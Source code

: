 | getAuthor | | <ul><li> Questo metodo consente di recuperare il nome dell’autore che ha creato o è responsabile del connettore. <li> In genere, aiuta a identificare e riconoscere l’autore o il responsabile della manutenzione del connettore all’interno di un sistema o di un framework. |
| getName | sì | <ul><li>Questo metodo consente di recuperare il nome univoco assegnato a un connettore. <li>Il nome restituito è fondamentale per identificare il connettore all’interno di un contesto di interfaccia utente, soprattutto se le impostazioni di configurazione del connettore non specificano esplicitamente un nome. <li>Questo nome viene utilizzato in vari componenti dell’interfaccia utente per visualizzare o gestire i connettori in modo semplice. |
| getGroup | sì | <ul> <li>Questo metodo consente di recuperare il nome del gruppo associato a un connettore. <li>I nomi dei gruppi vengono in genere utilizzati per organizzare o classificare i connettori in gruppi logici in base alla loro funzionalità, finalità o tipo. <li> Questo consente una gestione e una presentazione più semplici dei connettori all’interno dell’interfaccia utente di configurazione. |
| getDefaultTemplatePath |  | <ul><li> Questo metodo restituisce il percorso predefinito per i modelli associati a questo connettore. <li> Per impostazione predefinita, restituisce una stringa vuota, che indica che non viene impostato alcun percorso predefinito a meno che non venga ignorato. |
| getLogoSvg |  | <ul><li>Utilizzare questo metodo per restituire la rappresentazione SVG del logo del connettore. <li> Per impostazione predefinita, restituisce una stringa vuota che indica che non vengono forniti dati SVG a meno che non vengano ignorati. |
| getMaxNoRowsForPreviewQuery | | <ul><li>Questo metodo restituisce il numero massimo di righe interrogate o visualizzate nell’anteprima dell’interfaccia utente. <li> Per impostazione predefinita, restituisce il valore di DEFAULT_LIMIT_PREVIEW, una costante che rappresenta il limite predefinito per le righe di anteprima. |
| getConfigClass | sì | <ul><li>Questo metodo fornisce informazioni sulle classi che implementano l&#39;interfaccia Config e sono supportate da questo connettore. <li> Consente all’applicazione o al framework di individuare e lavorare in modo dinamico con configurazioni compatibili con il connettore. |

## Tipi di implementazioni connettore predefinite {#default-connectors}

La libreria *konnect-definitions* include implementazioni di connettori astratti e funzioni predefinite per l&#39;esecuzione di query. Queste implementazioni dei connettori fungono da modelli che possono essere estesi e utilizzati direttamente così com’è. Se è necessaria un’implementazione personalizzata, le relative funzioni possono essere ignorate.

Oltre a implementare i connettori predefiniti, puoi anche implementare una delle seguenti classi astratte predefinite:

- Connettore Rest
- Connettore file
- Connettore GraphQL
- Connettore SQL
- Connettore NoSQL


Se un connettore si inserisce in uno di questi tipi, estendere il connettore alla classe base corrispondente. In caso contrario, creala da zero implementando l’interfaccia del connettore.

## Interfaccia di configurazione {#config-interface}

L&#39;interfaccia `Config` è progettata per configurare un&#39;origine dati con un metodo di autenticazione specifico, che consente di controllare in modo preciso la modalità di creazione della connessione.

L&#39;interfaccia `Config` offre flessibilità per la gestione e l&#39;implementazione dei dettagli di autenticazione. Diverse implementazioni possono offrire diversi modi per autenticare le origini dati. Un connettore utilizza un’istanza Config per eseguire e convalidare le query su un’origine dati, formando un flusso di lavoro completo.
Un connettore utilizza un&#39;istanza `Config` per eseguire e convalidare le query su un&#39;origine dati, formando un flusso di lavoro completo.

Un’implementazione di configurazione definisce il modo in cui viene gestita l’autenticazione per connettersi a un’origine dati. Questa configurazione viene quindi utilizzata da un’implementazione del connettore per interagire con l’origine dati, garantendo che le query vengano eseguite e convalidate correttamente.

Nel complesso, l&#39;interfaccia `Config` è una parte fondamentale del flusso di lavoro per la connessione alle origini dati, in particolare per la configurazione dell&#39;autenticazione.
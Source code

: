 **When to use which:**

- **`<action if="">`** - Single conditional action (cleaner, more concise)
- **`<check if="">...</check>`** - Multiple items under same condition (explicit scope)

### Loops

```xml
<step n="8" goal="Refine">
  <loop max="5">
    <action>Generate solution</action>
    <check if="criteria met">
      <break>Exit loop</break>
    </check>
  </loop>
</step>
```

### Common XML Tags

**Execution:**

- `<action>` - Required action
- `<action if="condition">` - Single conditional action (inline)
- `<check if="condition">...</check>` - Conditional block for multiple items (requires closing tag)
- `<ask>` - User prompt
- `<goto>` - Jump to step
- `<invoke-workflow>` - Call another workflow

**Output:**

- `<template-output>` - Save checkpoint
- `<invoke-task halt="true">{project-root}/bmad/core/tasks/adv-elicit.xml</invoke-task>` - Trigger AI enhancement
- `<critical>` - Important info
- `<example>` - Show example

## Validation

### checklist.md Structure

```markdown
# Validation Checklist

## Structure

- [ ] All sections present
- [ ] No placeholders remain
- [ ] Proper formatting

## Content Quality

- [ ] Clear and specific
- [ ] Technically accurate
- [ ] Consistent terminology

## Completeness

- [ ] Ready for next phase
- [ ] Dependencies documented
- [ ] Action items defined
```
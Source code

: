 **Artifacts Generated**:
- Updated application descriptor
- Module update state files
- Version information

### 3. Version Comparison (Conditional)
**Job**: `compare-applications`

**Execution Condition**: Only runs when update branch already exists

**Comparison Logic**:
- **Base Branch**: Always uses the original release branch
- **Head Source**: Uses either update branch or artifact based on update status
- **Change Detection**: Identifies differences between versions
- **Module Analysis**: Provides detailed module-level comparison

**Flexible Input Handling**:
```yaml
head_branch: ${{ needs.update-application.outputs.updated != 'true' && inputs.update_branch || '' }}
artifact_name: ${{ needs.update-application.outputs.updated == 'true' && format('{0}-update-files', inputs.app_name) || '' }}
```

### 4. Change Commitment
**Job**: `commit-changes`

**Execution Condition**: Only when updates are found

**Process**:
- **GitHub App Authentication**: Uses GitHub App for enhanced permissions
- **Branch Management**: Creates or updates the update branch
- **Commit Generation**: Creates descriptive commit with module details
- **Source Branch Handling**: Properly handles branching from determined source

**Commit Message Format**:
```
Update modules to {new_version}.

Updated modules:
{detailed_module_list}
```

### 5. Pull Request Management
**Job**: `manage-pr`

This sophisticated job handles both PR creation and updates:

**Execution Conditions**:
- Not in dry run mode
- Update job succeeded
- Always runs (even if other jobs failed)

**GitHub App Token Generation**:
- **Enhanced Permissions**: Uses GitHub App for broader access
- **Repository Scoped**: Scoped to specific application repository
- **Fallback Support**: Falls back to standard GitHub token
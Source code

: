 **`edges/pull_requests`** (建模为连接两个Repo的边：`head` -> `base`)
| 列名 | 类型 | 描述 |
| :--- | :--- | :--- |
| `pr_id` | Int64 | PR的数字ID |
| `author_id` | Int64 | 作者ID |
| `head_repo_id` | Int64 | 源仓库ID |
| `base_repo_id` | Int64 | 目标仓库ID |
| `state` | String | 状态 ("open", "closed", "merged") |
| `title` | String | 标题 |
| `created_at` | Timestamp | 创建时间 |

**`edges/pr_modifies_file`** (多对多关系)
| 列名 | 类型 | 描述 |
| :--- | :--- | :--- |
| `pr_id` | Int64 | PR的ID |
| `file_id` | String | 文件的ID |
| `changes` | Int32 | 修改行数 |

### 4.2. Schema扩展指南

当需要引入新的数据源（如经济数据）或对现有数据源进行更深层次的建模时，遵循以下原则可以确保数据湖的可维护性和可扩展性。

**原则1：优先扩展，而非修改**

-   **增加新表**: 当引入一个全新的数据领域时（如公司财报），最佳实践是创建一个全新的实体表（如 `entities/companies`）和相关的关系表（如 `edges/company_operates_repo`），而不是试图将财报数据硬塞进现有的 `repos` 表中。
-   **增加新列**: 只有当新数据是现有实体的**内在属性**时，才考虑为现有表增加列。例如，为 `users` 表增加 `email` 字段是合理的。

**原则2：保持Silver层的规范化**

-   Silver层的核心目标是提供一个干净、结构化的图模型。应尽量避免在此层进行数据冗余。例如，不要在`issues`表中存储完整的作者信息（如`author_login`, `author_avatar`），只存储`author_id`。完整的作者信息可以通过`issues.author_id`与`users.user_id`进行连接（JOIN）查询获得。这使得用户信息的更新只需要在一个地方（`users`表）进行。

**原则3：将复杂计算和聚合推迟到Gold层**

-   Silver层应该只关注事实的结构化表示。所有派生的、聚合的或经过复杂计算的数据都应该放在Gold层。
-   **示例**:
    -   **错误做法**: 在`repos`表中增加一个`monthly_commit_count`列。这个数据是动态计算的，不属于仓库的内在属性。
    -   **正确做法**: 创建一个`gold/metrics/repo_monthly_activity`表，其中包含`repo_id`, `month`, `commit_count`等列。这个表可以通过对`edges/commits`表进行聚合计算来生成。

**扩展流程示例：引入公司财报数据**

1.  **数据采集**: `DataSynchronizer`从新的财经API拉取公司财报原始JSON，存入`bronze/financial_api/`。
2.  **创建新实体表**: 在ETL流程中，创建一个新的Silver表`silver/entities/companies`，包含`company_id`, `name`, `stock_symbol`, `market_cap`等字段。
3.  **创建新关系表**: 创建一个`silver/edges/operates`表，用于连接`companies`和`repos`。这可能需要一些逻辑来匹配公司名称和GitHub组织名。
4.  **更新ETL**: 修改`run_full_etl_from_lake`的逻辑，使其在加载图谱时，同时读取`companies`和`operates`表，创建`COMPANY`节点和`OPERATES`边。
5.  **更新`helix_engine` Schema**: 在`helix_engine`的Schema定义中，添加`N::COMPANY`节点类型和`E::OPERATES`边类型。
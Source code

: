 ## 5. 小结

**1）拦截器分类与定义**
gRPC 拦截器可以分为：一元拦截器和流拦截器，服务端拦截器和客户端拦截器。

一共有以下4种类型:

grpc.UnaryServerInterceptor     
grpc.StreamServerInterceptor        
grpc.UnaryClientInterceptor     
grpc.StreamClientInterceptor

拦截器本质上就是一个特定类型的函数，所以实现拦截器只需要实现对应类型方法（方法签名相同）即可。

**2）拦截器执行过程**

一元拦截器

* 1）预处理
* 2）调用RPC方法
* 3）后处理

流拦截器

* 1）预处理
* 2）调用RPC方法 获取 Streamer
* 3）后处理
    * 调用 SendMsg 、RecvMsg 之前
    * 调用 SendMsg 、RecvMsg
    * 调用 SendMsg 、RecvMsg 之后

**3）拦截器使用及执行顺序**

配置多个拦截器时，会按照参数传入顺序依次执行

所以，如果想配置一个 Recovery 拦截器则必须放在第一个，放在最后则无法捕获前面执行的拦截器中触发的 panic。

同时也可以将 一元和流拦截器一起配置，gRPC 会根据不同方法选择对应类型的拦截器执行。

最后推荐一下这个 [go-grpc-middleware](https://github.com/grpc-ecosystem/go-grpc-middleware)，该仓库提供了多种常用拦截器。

■ **What the task requires**
Send back exactly, with nothing added, the lines from the first line of the material above through the line holding "un framework. |"; both ends are included.

■ **Exercise output**
Source code

: | getAuthor | | <ul><li> Questo metodo consente di recuperare il nome dell’autore che ha creato o è responsabile del connettore. <li> In genere, aiuta a identificare e riconoscere l’autore o il responsabile della manutenzione del connettore all’interno di un sistema o di un framework. |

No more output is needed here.